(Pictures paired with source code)
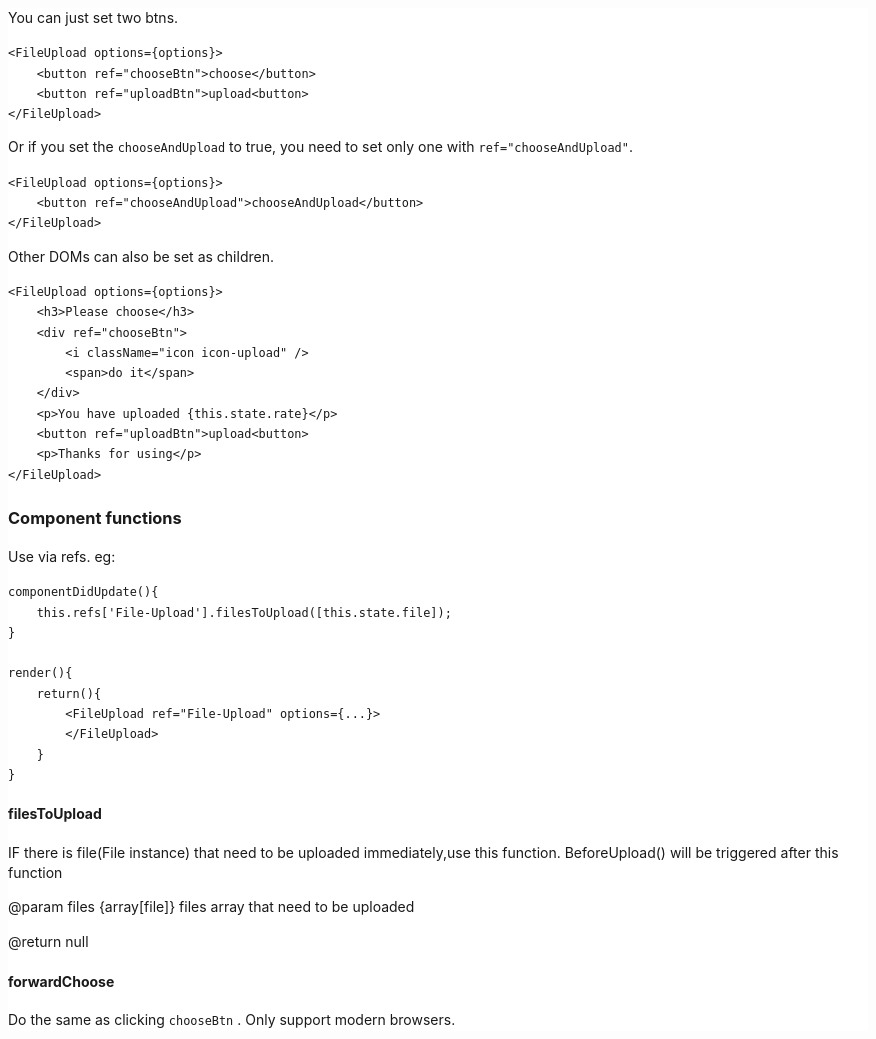 You can just set two btns.
```
<FileUpload options={options}>
	<button ref="chooseBtn">choose</button>
	<button ref="uploadBtn">upload<button>
</FileUpload>
```

Or if you set the `chooseAndUpload` to true, you need to set only one with `ref="chooseAndUpload"`.
```
<FileUpload options={options}>
    <button ref="chooseAndUpload">chooseAndUpload</button>
</FileUpload>
```

Other DOMs can also be set as children.
```
<FileUpload options={options}>
    <h3>Please choose</h3>
    <div ref="chooseBtn">
        <i className="icon icon-upload" />
        <span>do it</span>
    </div>
    <p>You have uploaded {this.state.rate}</p>
    <button ref="uploadBtn">upload<button>
    <p>Thanks for using</p>
</FileUpload>
```


### Component functions ###
Use via refs. eg:

```
componentDidUpdate(){
    this.refs['File-Upload'].filesToUpload([this.state.file]);
}

render(){
    return(){
        <FileUpload ref="File-Upload" options={...}>
        </FileUpload>
    }
}
```

#### filesToUpload ####
IF there is file(File instance) that need to be uploaded immediately,use this function. BeforeUpload() will be triggered after this function

@param files {array[file]} files array that need to be uploaded

@return null

#### forwardChoose ####
Do the same as clicking `chooseBtn` . Only support modern browsers.
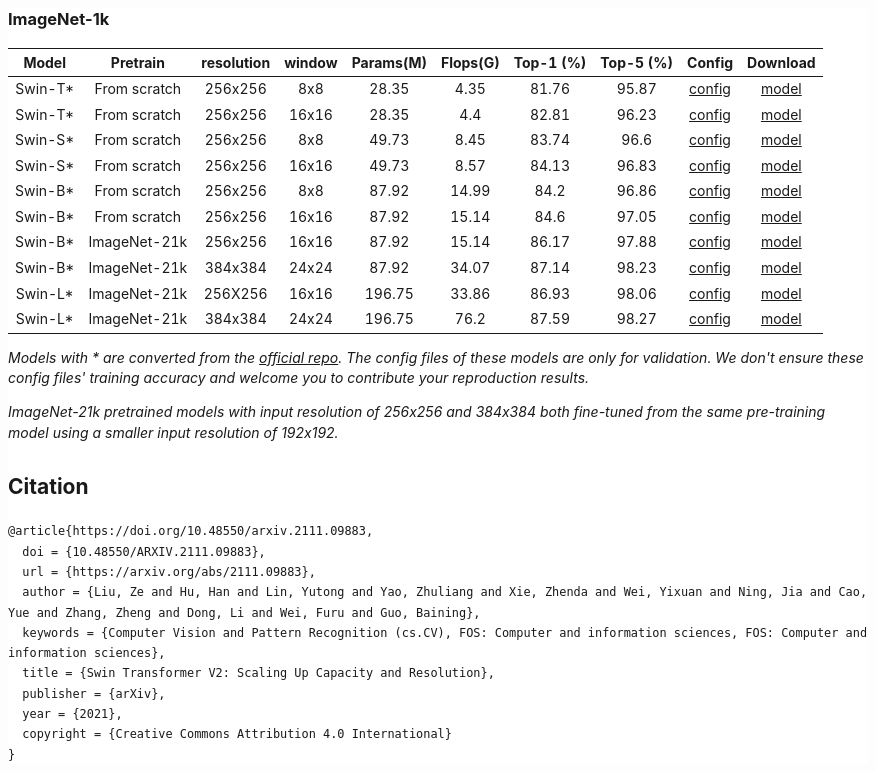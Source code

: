 ### ImageNet-1k

|  Model   |   Pretrain   | resolution | window | Params(M) | Flops(G) | Top-1 (%) | Top-5 (%) |                           Config                            |                                Download                                |
| :------: | :----------: | :--------: | :----: | :-------: | :------: | :-------: | :-------: | :---------------------------------------------------------: | :--------------------------------------------------------------------: |
| Swin-T\* | From scratch |  256x256   |  8x8   |   28.35   |   4.35   |   81.76   |   95.87   |       [config](./swinv2-tiny-w8_16xb64_in1k-256px.py)       | [model](https://download.openmmlab.com/mmclassification/v0/swin-v2/swinv2-tiny-w8_3rdparty_in1k-256px_20220803-e318968f.pth) |
| Swin-T\* | From scratch |  256x256   | 16x16  |   28.35   |   4.4    |   82.81   |   96.23   |      [config](./swinv2-tiny-w16_16xb64_in1k-256px.py)       | [model](https://download.openmmlab.com/mmclassification/v0/swin-v2/swinv2-tiny-w16_3rdparty_in1k-256px_20220803-9651cdd7.pth) |
| Swin-S\* | From scratch |  256x256   |  8x8   |   49.73   |   8.45   |   83.74   |   96.6    |      [config](./swinv2-small-w8_16xb64_in1k-256px.py)       | [model](https://download.openmmlab.com/mmclassification/v0/swin-v2/swinv2-small-w8_3rdparty_in1k-256px_20220803-b01a4332.pth) |
| Swin-S\* | From scratch |  256x256   | 16x16  |   49.73   |   8.57   |   84.13   |   96.83   |      [config](./swinv2-small-w16_16xb64_in1k-256px.py)      | [model](https://download.openmmlab.com/mmclassification/v0/swin-v2/swinv2-small-w16_3rdparty_in1k-256px_20220803-b707d206.pth) |
| Swin-B\* | From scratch |  256x256   |  8x8   |   87.92   |  14.99   |   84.2    |   96.86   |       [config](./swinv2-base-w8_16xb64_in1k-256px.py)       | [model](https://download.openmmlab.com/mmclassification/v0/swin-v2/swinv2-base-w8_3rdparty_in1k-256px_20220803-8ff28f2b.pth) |
| Swin-B\* | From scratch |  256x256   | 16x16  |   87.92   |  15.14   |   84.6    |   97.05   |      [config](./swinv2-base-w16_16xb64_in1k-256px.py)       | [model](https://download.openmmlab.com/mmclassification/v0/swin-v2/swinv2-base-w16_3rdparty_in1k-256px_20220803-5a1886b7.pth) |
| Swin-B\* | ImageNet-21k |  256x256   | 16x16  |   87.92   |  15.14   |   86.17   |   97.88   | [config](./swinv2-base-w16_in21k-pre_16xb64_in1k-256px.py)  | [model](https://download.openmmlab.com/mmclassification/v0/swin-v2/swinv2-base-w16_in21k-pre_3rdparty_in1k-256px_20220803-8d7aa8ad.pth) |
| Swin-B\* | ImageNet-21k |  384x384   | 24x24  |   87.92   |  34.07   |   87.14   |   98.23   | [config](./swinv2-base-w24_in21k-pre_16xb64_in1k-384px.py)  | [model](https://download.openmmlab.com/mmclassification/v0/swin-v2/swinv2-base-w24_in21k-pre_3rdparty_in1k-384px_20220803-44eb70f8.pth) |
| Swin-L\* | ImageNet-21k |  256X256   | 16x16  |  196.75   |  33.86   |   86.93   |   98.06   | [config](./swinv2-large-w16_in21k-pre_16xb64_in1k-256px.py) | [model](https://download.openmmlab.com/mmclassification/v0/swin-v2/swinv2-large-w16_in21k-pre_3rdparty_in1k-256px_20220803-c40cbed7.pth) |
| Swin-L\* | ImageNet-21k |  384x384   | 24x24  |  196.75   |   76.2   |   87.59   |   98.27   | [config](./swinv2-large-w24_in21k-pre_16xb64_in1k-384px.py) | [model](https://download.openmmlab.com/mmclassification/v0/swin-v2/swinv2-large-w24_in21k-pre_3rdparty_in1k-384px_20220803-3b36c165.pth) |

*Models with * are converted from the [official repo](https://github.com/microsoft/Swin-Transformer#main-results-on-imagenet-with-pretrained-models). The config files of these models are only for validation. We don't ensure these config files' training accuracy and welcome you to contribute your reproduction results.*

*ImageNet-21k pretrained models with input resolution of 256x256 and 384x384 both fine-tuned from the same pre-training model using a smaller input resolution of 192x192.*

## Citation

```
@article{https://doi.org/10.48550/arxiv.2111.09883,
  doi = {10.48550/ARXIV.2111.09883},
  url = {https://arxiv.org/abs/2111.09883},
  author = {Liu, Ze and Hu, Han and Lin, Yutong and Yao, Zhuliang and Xie, Zhenda and Wei, Yixuan and Ning, Jia and Cao, Yue and Zhang, Zheng and Dong, Li and Wei, Furu and Guo, Baining},
  keywords = {Computer Vision and Pattern Recognition (cs.CV), FOS: Computer and information sciences, FOS: Computer and information sciences},
  title = {Swin Transformer V2: Scaling Up Capacity and Resolution},
  publisher = {arXiv},
  year = {2021},
  copyright = {Creative Commons Attribution 4.0 International}
}
```
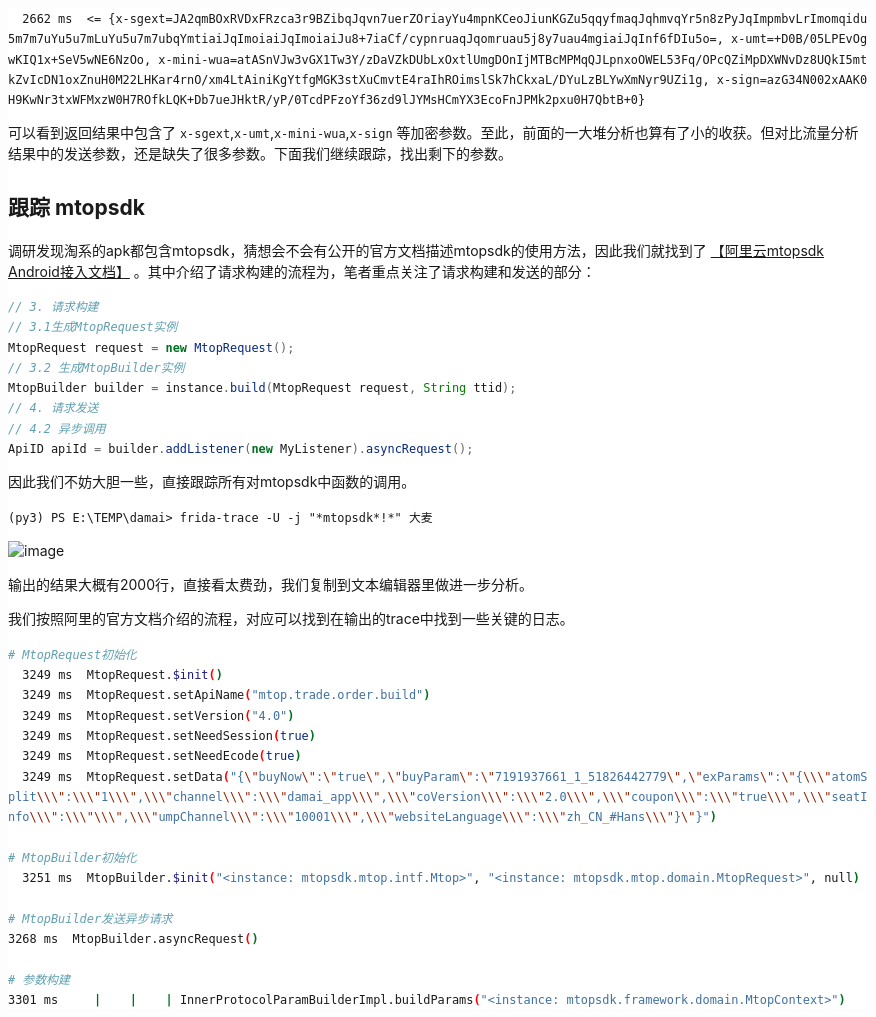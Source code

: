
 ```
  2662 ms  <= {x-sgext=JA2qmBOxRVDxFRzca3r9BZibqJqvn7uerZOriayYu4mpnKCeoJiunKGZu5qqyfmaqJqhmvqYr5n8zPyJqImpmbvLrImomqidu5m7m7uYu5u7mLuYu5u7m7ubqYmtiaiJqImoiaiJqImoiaiJu8+7iaCf/cypnruaqJqomruau5j8y7uau4mgiaiJqInf6fDIu5o=, x-umt=+D0B/05LPEvOgwKIQ1x+SeV5wNE6NzOo, x-mini-wua=atASnVJw3vGX1Tw3Y/zDaVZkDUbLxOxtlUmgDOnIjMTBcMPMqQJLpnxoOWEL53Fq/OPcQZiMpDXWNvDz8UQkI5mtkZvIcDN1oxZnuH0M22LHKar4rnO/xm4LtAiniKgYtfgMGK3stXuCmvtE4raIhROimslSk7hCkxaL/DYuLzBLYwXmNyr9UZi1g, x-sign=azG34N002xAAK0H9KwNr3txWFMxzW0H7ROfkLQK+Db7ueJHktR/yP/0TcdPFzoYf36zd9lJYMsHCmYX3EcoFnJPMk2pxu0H7QbtB+0}
```

可以看到返回结果中包含了 `x-sgext`,`x-umt`,`x-mini-wua`,`x-sign` 等加密参数。至此，前面的一大堆分析也算有了小的收获。但对比流量分析结果中的发送参数，还是缺失了很多参数。下面我们继续跟踪，找出剩下的参数。

## 跟踪 mtopsdk
调研发现淘系的apk都包含mtopsdk，猜想会不会有公开的官方文档描述mtopsdk的使用方法，因此我们就找到了 [【阿里云mtopsdk Android接入文档】](https://help.aliyun.com/apsara/agile/v_3_5_0_20210228/emas/development-guide/android.html)  。其中介绍了请求构建的流程为，笔者重点关注了请求构建和发送的部分：

```java
// 3. 请求构建
// 3.1生成MtopRequest实例
MtopRequest request = new MtopRequest();
// 3.2 生成MtopBuilder实例
MtopBuilder builder = instance.build(MtopRequest request, String ttid);
// 4. 请求发送
// 4.2 异步调用
ApiID apiId = builder.addListener(new MyListener).asyncRequest();

```

因此我们不妨大胆一些，直接跟踪所有对mtopsdk中函数的调用。

```
(py3) PS E:\TEMP\damai> frida-trace -U -j "*mtopsdk*!*" 大麦
```

![image](https://github.com/m2kar/m2kar.github.io/assets/16930652/95ff2d41-9fd6-4ed6-aeb9-4bba0547261c)

输出的结果大概有2000行，直接看太费劲，我们复制到文本编辑器里做进一步分析。

我们按照阿里的官方文档介绍的流程，对应可以找到在输出的trace中找到一些关键的日志。

```bash
# MtopRequest初始化
  3249 ms  MtopRequest.$init()
  3249 ms  MtopRequest.setApiName("mtop.trade.order.build")
  3249 ms  MtopRequest.setVersion("4.0")
  3249 ms  MtopRequest.setNeedSession(true)
  3249 ms  MtopRequest.setNeedEcode(true)
  3249 ms  MtopRequest.setData("{\"buyNow\":\"true\",\"buyParam\":\"7191937661_1_51826442779\",\"exParams\":\"{\\\"atomSplit\\\":\\\"1\\\",\\\"channel\\\":\\\"damai_app\\\",\\\"coVersion\\\":\\\"2.0\\\",\\\"coupon\\\":\\\"true\\\",\\\"seatInfo\\\":\\\"\\\",\\\"umpChannel\\\":\\\"10001\\\",\\\"websiteLanguage\\\":\\\"zh_CN_#Hans\\\"}\"}")

# MtopBuilder初始化
  3251 ms  MtopBuilder.$init("<instance: mtopsdk.mtop.intf.Mtop>", "<instance: mtopsdk.mtop.domain.MtopRequest>", null)

# MtopBuilder发送异步请求
3268 ms  MtopBuilder.asyncRequest()

# 参数构建
3301 ms     |    |    | InnerProtocolParamBuilderImpl.buildParams("<instance: mtopsdk.framework.domain.MtopContext>")
```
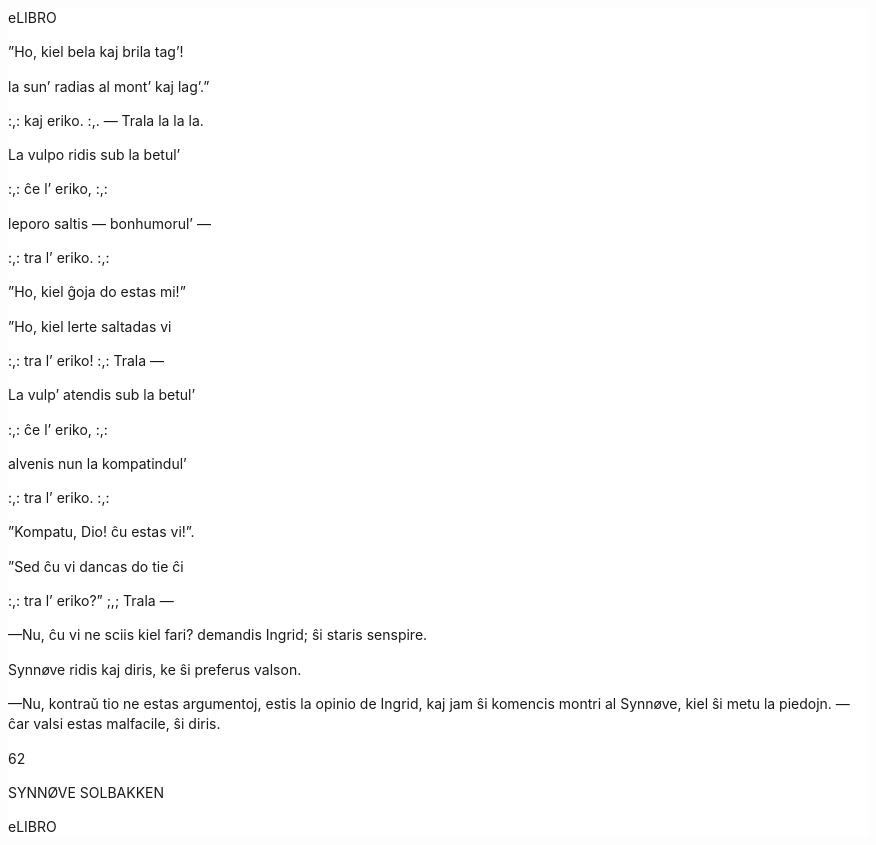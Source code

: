 eLIBRO

”Ho, kiel bela kaj brila tag’\! 

la sun’ radias al mont’ kaj lag’.” 

:,: kaj eriko. :,. — Trala la la la. 

La vulpo ridis sub la betul’

:,: ĉe l’ eriko, :,:

leporo saltis — bonhumorul’ — 

:,: tra l’ eriko. :,:

”Ho, kiel ĝoja do estas mi\!” 

”Ho, kiel lerte saltadas vi

:,: tra l’ eriko\! :,: Trala — 

La vulp’ atendis sub la betul’

:,: ĉe l’ eriko, :,:

alvenis nun la kompatindul’

:,: tra l’ eriko. :,:

”Kompatu, Dio\! ĉu estas vi\!”. 

”Sed ĉu vi dancas do tie ĉi

:,: tra l’ eriko?” ;,; Trala — 

—Nu, ĉu vi ne sciis kiel fari? demandis Ingrid; ŝi staris senspire. 

Synnøve ridis kaj diris, ke ŝi preferus valson. 

—Nu, kontraŭ tio ne estas argumentoj, estis la opinio de Ingrid, kaj jam ŝi komencis montri al Synnøve, kiel ŝi metu la piedojn. — ĉar valsi estas malfacile, ŝi diris. 

62

SYNNØVE SOLBAKKEN

eLIBRO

[AIM OF THE EXERCISE] Where a line of the records has the string "estas", copy that line.

[ANSWER TO THE PROBLEM]
”Ho, kiel ĝoja do estas mi\!” 
”Kompatu, Dio\! ĉu estas vi\!”. 
—Nu, kontraŭ tio ne estas argumentoj, estis la opinio de Ingrid, kaj jam ŝi komencis montri al Synnøve, kiel ŝi metu la piedojn. — ĉar valsi estas malfacile, ŝi diris. 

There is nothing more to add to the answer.